What this task involves> An exact copy is needed of the lines in the entries below from the line with "- [ ] I have performed" up to and including the line with "### Welcome to my Git", and of nothing else. Leave the pictures out.

Content starts

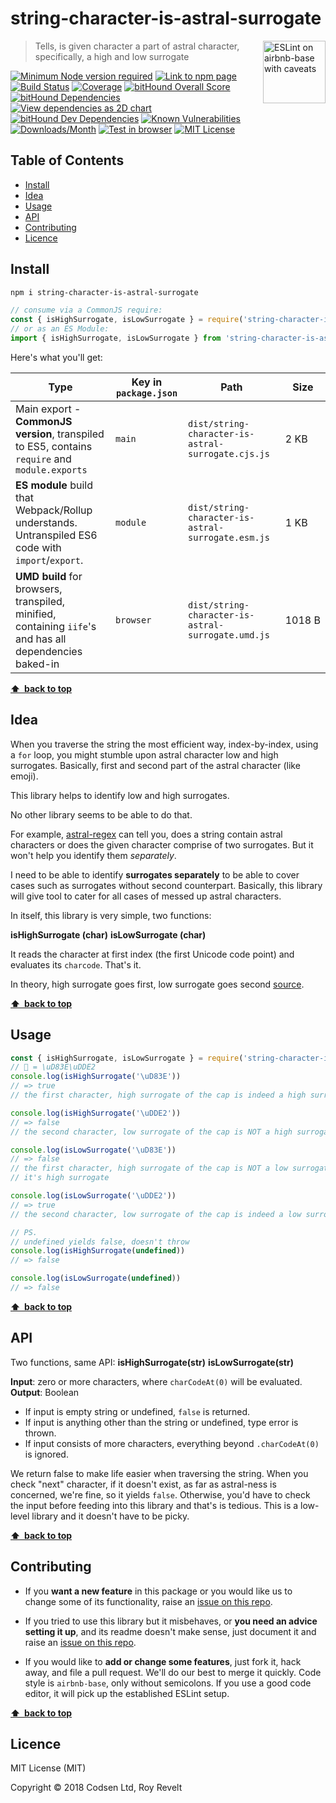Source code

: # string-character-is-astral-surrogate

<a href="https://github.com/revelt/eslint-on-airbnb-base-badge" style="float: right; padding: 0 0 20px 20px;"><img src="https://cdn.rawgit.com/revelt/eslint-on-airbnb-base-badge/0c3e46c9/lint-badge.svg" alt="ESLint on airbnb-base with caveats" width="100" align="right"></a>

> Tells, is given character a part of astral character, specifically, a high and low surrogate

[![Minimum Node version required][node-img]][node-url]
[![Link to npm page][npm-img]][npm-url]
[![Build Status][travis-img]][travis-url]
[![Coverage][cov-img]][cov-url]
[![bitHound Overall Score][overall-img]][overall-url]
[![bitHound Dependencies][deps-img]][deps-url]
[![View dependencies as 2D chart][deps2d-img]][deps2d-url]
[![bitHound Dev Dependencies][dev-img]][dev-url]
[![Known Vulnerabilities][vulnerabilities-img]][vulnerabilities-url]
[![Downloads/Month][downloads-img]][downloads-url]
[![Test in browser][runkit-img]][runkit-url]
[![MIT License][license-img]][license-url]

## Table of Contents

<!-- START doctoc generated TOC please keep comment here to allow auto update -->
<!-- DON'T EDIT THIS SECTION, INSTEAD RE-RUN doctoc TO UPDATE -->


- [Install](#install)
- [Idea](#idea)
- [Usage](#usage)
- [API](#api)
- [Contributing](#contributing)
- [Licence](#licence)

<!-- END doctoc generated TOC please keep comment here to allow auto update -->

## Install

```bash
npm i string-character-is-astral-surrogate
```

```js
// consume via a CommonJS require:
const { isHighSurrogate, isLowSurrogate } = require('string-character-is-astral-surrogate')
// or as an ES Module:
import { isHighSurrogate, isLowSurrogate } from 'string-character-is-astral-surrogate'
```

Here's what you'll get:

Type            | Key in `package.json` | Path  | Size
----------------|-----------------------|-------|--------
Main export - **CommonJS version**, transpiled to ES5, contains `require` and `module.exports` | `main`                | `dist/string-character-is-astral-surrogate.cjs.js` | 2&nbsp;KB
**ES module** build that Webpack/Rollup understands. Untranspiled ES6 code with `import`/`export`. | `module`              | `dist/string-character-is-astral-surrogate.esm.js` | 1&nbsp;KB
**UMD build** for browsers, transpiled, minified, containing `iife`'s and has all dependencies baked-in | `browser`            | `dist/string-character-is-astral-surrogate.umd.js` | 1018&nbsp;B

**[⬆ &nbsp;back to top](#)**

## Idea

When you traverse the string the most efficient way, index-by-index, using a `for` loop, you might stumble upon astral character low and high surrogates. Basically, first and second part of the astral character (like emoji).

This library helps to identify low and high surrogates.

No other library seems to be able to do that.

For example, [astral-regex](https://www.npmjs.com/package/astral-regex) can tell you, does a string contain astral characters or does the given character comprise of two surrogates. But it won't help you identify them _separately_.

I need to be able to identify **surrogates separately** to be able to cover cases such as surrogates without second counterpart. Basically, this library will give tool to cater for all cases of messed up astral characters.

In itself, this library is very simple, two functions:

**isHighSurrogate (char)**
**isLowSurrogate (char)**

It reads the character at first index (the first Unicode code point) and evaluates its `charcode`. That's it.

In theory, high surrogate goes first, low surrogate goes second [source](https://unicodebook.readthedocs.io/unicode_encodings.html#surrogates).

**[⬆ &nbsp;back to top](#)**

## Usage

```js
const { isHighSurrogate, isLowSurrogate } = require('string-character-is-astral-surrogate')
// 🧢 = \uD83E\uDDE2
console.log(isHighSurrogate('\uD83E'))
// => true
// the first character, high surrogate of the cap is indeed a high surrogate

console.log(isHighSurrogate('\uDDE2'))
// => false
// the second character, low surrogate of the cap is NOT a high surrogate

console.log(isLowSurrogate('\uD83E'))
// => false
// the first character, high surrogate of the cap is NOT a low surrogate
// it's high surrogate

console.log(isLowSurrogate('\uDDE2'))
// => true
// the second character, low surrogate of the cap is indeed a low surrogate

// PS.
// undefined yields false, doesn't throw
console.log(isHighSurrogate(undefined))
// => false

console.log(isLowSurrogate(undefined))
// => false
```

**[⬆ &nbsp;back to top](#)**

## API

Two functions, same API:
**isHighSurrogate(str)**
**isLowSurrogate(str)**

**Input**: zero or more characters, where `charCodeAt(0)` will be evaluated.
**Output**: Boolean

* If input is empty string or undefined, `false` is returned.
* If input is anything other than the string or undefined, type error is thrown.
* If input consists of more characters, everything beyond `.charCodeAt(0)` is ignored.

We return false to make life easier when traversing the string. When you check "next" character, if it doesn't exist, as far as astral-ness is concerned, we're fine, so it yields `false`. Otherwise, you'd have to check the input before feeding into this library and that's is tedious. This is a low-level library and it doesn't have to be picky.

**[⬆ &nbsp;back to top](#)**

## Contributing

* If you **want a new feature** in this package or you would like us to change some of its functionality, raise an [issue on this repo](https://github.com/codsen/string-character-is-astral-surrogate/issues).

* If you tried to use this library but it misbehaves, or **you need an advice setting it up**, and its readme doesn't make sense, just document it and raise an [issue on this repo](https://github.com/codsen/string-character-is-astral-surrogate/issues).

* If you would like to **add or change some features**, just fork it, hack away, and file a pull request. We'll do our best to merge it quickly. Code style is `airbnb-base`, only without semicolons. If you use a good code editor, it will pick up the established ESLint setup.

**[⬆ &nbsp;back to top](#)**

## Licence

MIT License (MIT)

Copyright © 2018 Codsen Ltd, Roy Revelt


[node-img]: https://img.shields.io/node/v/string-character-is-astral-surrogate.svg?style=flat-square&label=works%20on%20node
[node-url]: https://www.npmjs.com/package/string-character-is-astral-surrogate

[npm-img]: https://img.shields.io/npm/v/string-character-is-astral-surrogate.svg?style=flat-square&label=release
[npm-url]: https://www.npmjs.com/package/string-character-is-astral-surrogate

[travis-img]: https://img.shields.io/travis/codsen/string-character-is-astral-surrogate.svg?style=flat-square
[travis-url]: https://travis-ci.org/codsen/string-character-is-astral-surrogate

[cov-img]: https://coveralls.io/repos/github/codsen/string-character-is-astral-surrogate/badge.svg?style=flat-square?branch=master
[cov-url]: https://coveralls.io/github/codsen/string-character-is-astral-surrogate?branch=master

[overall-img]: https://img.shields.io/bithound/code/github/codsen/string-character-is-astral-surrogate.svg?style=flat-square
[overall-url]: https://www.bithound.io/github/codsen/string-character-is-astral-surrogate

[deps-img]: https://img.shields.io/bithound/dependencies/github/codsen/string-character-is-astral-surrogate.svg?style=flat-square
[deps-url]: https://www.bithound.io/github/codsen/string-character-is-astral-surrogate/master/dependencies/npm

[deps2d-img]: https://img.shields.io/badge/deps%20in%202D-see_here-08f0fd.svg?style=flat-square
[deps2d-url]: http://npm.anvaka.com/#/view/2d/string-character-is-astral-surrogate

[dev-img]: https://img.shields.io/bithound/devDependencies/github/codsen/string-character-is-astral-surrogate.svg?style=flat-square
[dev-url]: https://www.bithound.io/github/codsen/string-character-is-astral-surrogate/master/dependencies/npm

[vulnerabilities-img]: https://snyk.io/test/github/codsen/string-character-is-astral-surrogate/badge.svg?style=flat-square
[vulnerabilities-url]: https://snyk.io/test/github/codsen/string-character-is-astral-surrogate

[downloads-img]: https://img.shields.io/npm/dm/string-character-is-astral-surrogate.svg?style=flat-square
[downloads-url]: https://npmcharts.com/compare/string-character-is-astral-surrogate

[runkit-img]: https://img.shields.io/badge/runkit-test_in_browser-a853ff.svg?style=flat-square
[runkit-url]: https://npm.runkit.com/string-character-is-astral-surrogate

[license-img]: https://img.shields.io/npm/l/string-character-is-astral-surrogate.svg?style=flat-square
[license-url]: https://github.com/codsen/string-character-is-astral-surrogate/blob/master/license.md
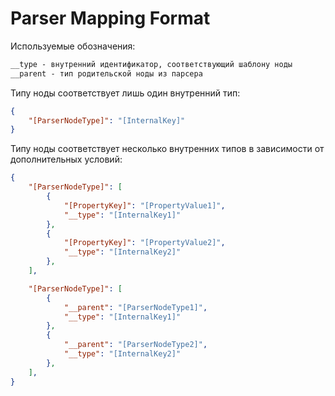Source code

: # Parser Mapping Format

Используемые обозначения:

```txt
__type - внутренний идентификатор, соответствующий шаблону ноды
__parent - тип родительской ноды из парсера
```

Типу ноды соответствует лишь один внутренний тип:

```json
{
    "[ParserNodeType]": "[InternalKey]"
}
```

Типу ноды соответствует несколько внутренних типов в зависимости от дополнительных условий:

```json
{
    "[ParserNodeType]": [
        {
            "[PropertyKey]": "[PropertyValue1]",
            "__type": "[InternalKey1]"
        },
        {
            "[PropertyKey]": "[PropertyValue2]",
            "__type": "[InternalKey2]"
        },
    ],

    "[ParserNodeType]": [
        {
            "__parent": "[ParserNodeType1]",
            "__type": "[InternalKey1]"
        },
        {
            "__parent": "[ParserNodeType2]",
            "__type": "[InternalKey2]"
        },
    ],
}
```
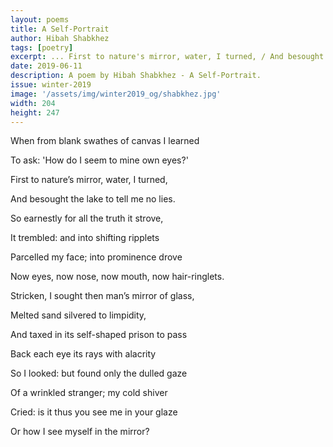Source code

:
 ```yaml
---
layout: poems
title: A Self-Portrait
author: Hibah Shabkhez
tags: [poetry]
excerpt: ... First to nature's mirror, water, I turned, / And besought the lake to tell me no lies ...
date: 2019-06-11
description: A poem by Hibah Shabkhez - A Self-Portrait.
issue: winter-2019
image: '/assets/img/winter2019_og/shabkhez.jpg'
width: 204
height: 247
---
```

<div class="stanza">
<p class="poemline">When from blank swathes of canvas I learned</p>
<p class="poemline">To ask: 'How do I seem to mine own eyes?'</p>
<p class="poemline">First to nature&rsquo;s mirror, water, I turned, </p>
<p class="poemline">And besought the lake to tell me no lies.</p>
</div>
<div class="stanza">
<p class="poemline">So earnestly for all the truth it strove,</p>
<p class="poemline">It trembled: and into shifting ripplets</p>
<p class="poemline">Parcelled my face; into prominence drove</p>
<p class="poemline">Now eyes, now nose, now mouth, now hair-ringlets.</p>
</div>
<div class="stanza">
<p class="poemline">Stricken, I sought then man&rsquo;s mirror of glass,</p>
<p class="poemline">Melted sand silvered to limpidity,</p>
<p class="poemline">And taxed in its self-shaped prison to pass</p>
<p class="poemline">Back each eye its rays with alacrity</p>
</div>
<div class="stanza">
<p class="poemline">So I looked: but found only the dulled gaze</p>
<p class="poemline">Of a wrinkled stranger; my cold shiver</p>
<p class="poemline">Cried: is it thus you see me in your glaze</p>
<p class="poemline">Or how I see myself in the mirror?</p>
</div>
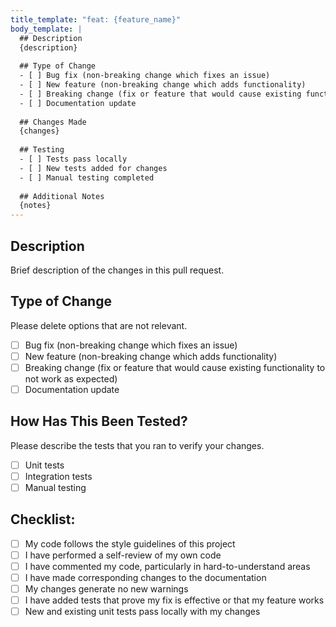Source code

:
 ```yaml
---
title_template: "feat: {feature_name}"
body_template: |
  ## Description
  {description}
  
  ## Type of Change
  - [ ] Bug fix (non-breaking change which fixes an issue)
  - [ ] New feature (non-breaking change which adds functionality)
  - [ ] Breaking change (fix or feature that would cause existing functionality to not work as expected)
  - [ ] Documentation update
  
  ## Changes Made
  {changes}
  
  ## Testing
  - [ ] Tests pass locally
  - [ ] New tests added for changes
  - [ ] Manual testing completed
  
  ## Additional Notes
  {notes}
---
```


<!-- This is the default PR template for Squad Leader -->
<!-- You can customize this template by editing this file -->
<!-- Variables like {feature_name}, {description}, etc. will be replaced automatically -->

## Description

Brief description of the changes in this pull request.

## Type of Change

Please delete options that are not relevant.

- [ ] Bug fix (non-breaking change which fixes an issue)
- [ ] New feature (non-breaking change which adds functionality)
- [ ] Breaking change (fix or feature that would cause existing functionality to not work as expected)
- [ ] Documentation update

## How Has This Been Tested?

Please describe the tests that you ran to verify your changes.

- [ ] Unit tests
- [ ] Integration tests  
- [ ] Manual testing

## Checklist:

- [ ] My code follows the style guidelines of this project
- [ ] I have performed a self-review of my own code
- [ ] I have commented my code, particularly in hard-to-understand areas
- [ ] I have made corresponding changes to the documentation
- [ ] My changes generate no new warnings
- [ ] I have added tests that prove my fix is effective or that my feature works
- [ ] New and existing unit tests pass locally with my changes
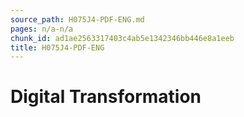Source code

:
 ```yaml
---
source_path: H075J4-PDF-ENG.md
pages: n/a-n/a
chunk_id: ad1ae2563317403c4ab5e1342346bb446e8a1eeb
title: H075J4-PDF-ENG
---
```

# Digital Transformation
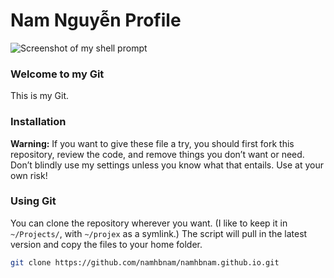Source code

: # Nam Nguyễn Profile

![Screenshot of my shell prompt](https://i.imgur.com/RWkteD7.png)

### Welcome to my Git
This is my Git. 

### Installation

**Warning:** If you want to give these file a try, you should first fork this repository, review the code, and remove things you don’t want or need. Don’t blindly use my settings unless you know what that entails. Use at your own risk!

### Using Git 

You can clone the repository wherever you want. (I like to keep it in `~/Projects/`, with `~/projex` as a symlink.) The script will pull in the latest version and copy the files to your home folder.

```bash
git clone https://github.com/namhbnam/namhbnam.github.io.git
```


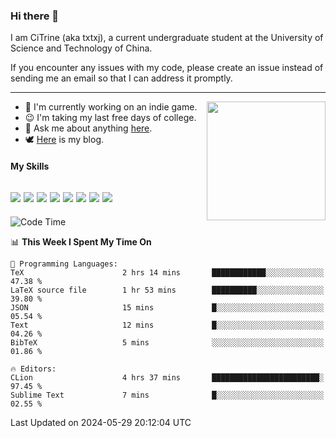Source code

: ### Hi there 👋

I am CiTrine (aka txtxj), a current undergraduate student at the University of Science and Technology of China.

If you encounter any issues with my code, please create an issue instead of sending me an email so that I can address it promptly.

---

<img align="right" height="190" src="http://github-profile-summary-cards.vercel.app/api/cards/stats?username=txtxj&theme=vue">

- 🌱 I'm currently working on an indie game.
- 😉 I'm taking my last free days of college.
- 💬 Ask me about anything [here](https://github.com/txtxj/txtxj/issues).
- 🕊️ [Here](https://txtxj.top) is my blog.

#### My Skills

![](https://img.shields.io/badge/Unity-000000?logo=unity&logoColor=fff)
![](https://img.shields.io/badge/C%23-239120?logo=csharp&logoColor=fff)
![](https://img.shields.io/badge/Python-3e74a2?logo=python&logoColor=fff)
![](https://img.shields.io/badge/C++-65318e?logo=cplusplus&logoColor=fff)
![](https://img.shields.io/badge/C-5654a2?logo=c&logoColor=fff)
![](https://img.shields.io/badge/Vue-4FC08D?logo=vuedotjs&logoColor=fff)
![](https://img.shields.io/badge/Blender-f5792a?logo=blender&logoColor=fff)
![](https://img.shields.io/badge/MS%20SQL-cc2927?logo=microsoftsqlserver&logoColor=fff)
---

<!--START_SECTION:waka-->
![Code Time](http://img.shields.io/badge/Code%20Time-1%2C824%20hrs%2039%20mins-blue)

📊 **This Week I Spent My Time On** 

```text
💬 Programming Languages: 
TeX                      2 hrs 14 mins       ████████████░░░░░░░░░░░░░   47.38 % 
LaTeX source file        1 hr 53 mins        ██████████░░░░░░░░░░░░░░░   39.80 % 
JSON                     15 mins             █░░░░░░░░░░░░░░░░░░░░░░░░   05.54 % 
Text                     12 mins             █░░░░░░░░░░░░░░░░░░░░░░░░   04.26 % 
BibTeX                   5 mins              ░░░░░░░░░░░░░░░░░░░░░░░░░   01.86 % 

🔥 Editors: 
CLion                    4 hrs 37 mins       ████████████████████████░   97.45 % 
Sublime Text             7 mins              █░░░░░░░░░░░░░░░░░░░░░░░░   02.55 % 
```


 Last Updated on 2024-05-29 20:12:04 UTC
<!--END_SECTION:waka-->
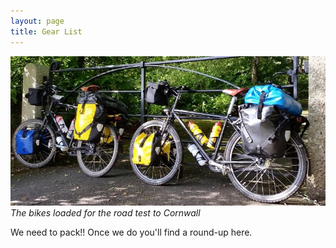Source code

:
 ```yaml
---
layout: page
title: Gear List
---
```


![Pack](/assets/img/Pack.JPG)*The bikes loaded for the road test to Cornwall*


We need to pack!! Once we do you'll find a round-up here.
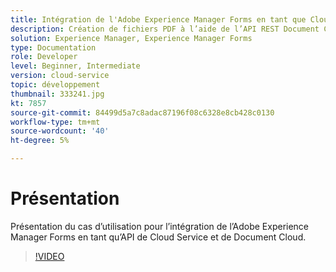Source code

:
 ```yaml
---
title: Intégration de l'Adobe Experience Manager Forms en tant que Cloud Service avec le Document Cloud
description: Création de fichiers PDF à l’aide de l’API REST Document Cloud
solution: Experience Manager, Experience Manager Forms
type: Documentation
role: Developer
level: Beginner, Intermediate
version: cloud-service
topic: développement
thumbnail: 333241.jpg
kt: 7857
source-git-commit: 84499d5a7c8adac87196f08c6328e8cb428c0130
workflow-type: tm+mt
source-wordcount: '40'
ht-degree: 5%

---
```





# Présentation

Présentation du cas d’utilisation pour l’intégration de l’Adobe Experience Manager Forms en tant qu’API de Cloud Service et de Document Cloud.

>[!VIDEO](https://video.tv.adobe.com/v/333241/?quality=12&learn=on)

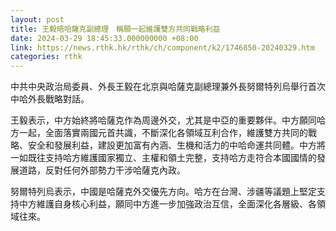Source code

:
```yaml
---
layout: post
title: 王毅晤哈薩克副總理　稱願一起維護雙方共同戰略利益
date: 2024-03-29 18:45:33.000000000 +08:00
link: https://news.rthk.hk/rthk/ch/component/k2/1746850-20240329.htm
categories: rthk
---
```


中共中央政治局委員、外長王毅在北京與哈薩克副總理兼外長努爾特列烏舉行首次中哈外長戰略對話。

王毅表示，中方始終將哈薩克作為周邊外交，尤其是中亞的重要夥伴。中方願同哈方一起，全面落實兩國元首共識，不斷深化各領域互利合作，維護雙方共同的戰略、安全和發展利益，建設更加富有內涵、生機和活力的中哈命運共同體。中方將一如既往支持哈方維護國家獨立、主權和領土完整，支持哈方走符合本國國情的發展道路，反對任何外部勢力干涉哈薩克內政。

努爾特列烏表示，中國是哈薩克外交優先方向。哈方在台灣、涉疆等議題上堅定支持中方維護自身核心利益，願同中方進一步加強政治互信，全面深化各層級、各領域往來。
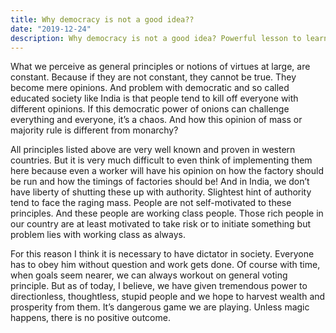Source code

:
 ```yaml
---
title: Why democracy is not a good idea??
date: "2019-12-24"
description: Why democracy is not a good idea? Powerful lesson to learn from nature. The main difference between rich countries and poor countries.
---
```


What we perceive as general principles or notions of virtues at large, are constant. Because if they are not constant, they cannot be true. They become mere opinions. And problem with democratic and so called educated society like India is that people tend to kill off everyone with different opinions. If this democratic power of onions can challenge everything and everyone, it’s a chaos. And how this opinion of mass or majority rule is different from monarchy?</br>

All principles listed above are very well known and proven in western countries. But it is very much difficult to even think of implementing them here because even a worker will have his opinion on how the factory should be run and how the timings of factories should be! And in India, we don’t have liberty of shutting these up with authority. Slightest hint of authority tend to face the raging mass. People are not self-motivated to these principles. And these people are working class people.
Those rich people in our country are at least motivated to take risk or to initiate something but problem lies with working class as always. </br>

For this reason I think it is necessary to have dictator in society. Everyone has to obey him without question and work gets done. Of course with time, when goals seem nearer, we can always workout on general voting principle. But as of today, I believe, we have given tremendous power to directionless, thoughtless, stupid people and we hope to harvest wealth and prosperity from them. It’s dangerous game we are playing. Unless magic happens, there is no positive outcome.</br>
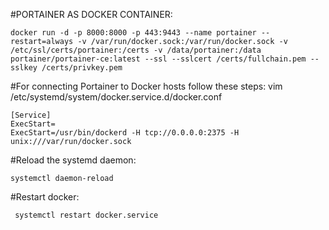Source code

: #PORTAINER AS DOCKER CONTAINER:
```
docker run -d -p 8000:8000 -p 443:9443 --name portainer --restart=always -v /var/run/docker.sock:/var/run/docker.sock -v /etc/ssl/certs/portainer:/certs -v /data/portainer:/data portainer/portainer-ce:latest --ssl --sslcert /certs/fullchain.pem --sslkey /certs/privkey.pem
```
#For connecting Portainer to Docker hosts follow these steps:
vim /etc/systemd/system/docker.service.d/docker.conf
```
[Service]
ExecStart=
ExecStart=/usr/bin/dockerd -H tcp://0.0.0.0:2375 -H unix:///var/run/docker.sock
```
#Reload the systemd daemon:
```
systemctl daemon-reload
```
#Restart docker:
```
 systemctl restart docker.service
```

Content ends

Response to this task>
- [ ] I have performed a self-review of my own code
- [ ] I have commented my code, particularly in hard-to-understand areas
- [ ] I have made corresponding changes to the documentation
- [ ] My changes generate no new warnings
- [ ] I have added tests that prove my fix is effective or that my feature works
- [ ] New and existing unit tests pass locally with my changes
Source code

:
 ```yaml
---
source_path: H075J4-PDF-ENG.md
pages: n/a-n/a
chunk_id: ad1ae2563317403c4ab5e1342346bb446e8a1eeb
title: H075J4-PDF-ENG
---
```

# Digital Transformation
Source code

: # Nam Nguyễn Profile

![Screenshot of my shell prompt](https://i.imgur.com/RWkteD7.png)

### Welcome to my Git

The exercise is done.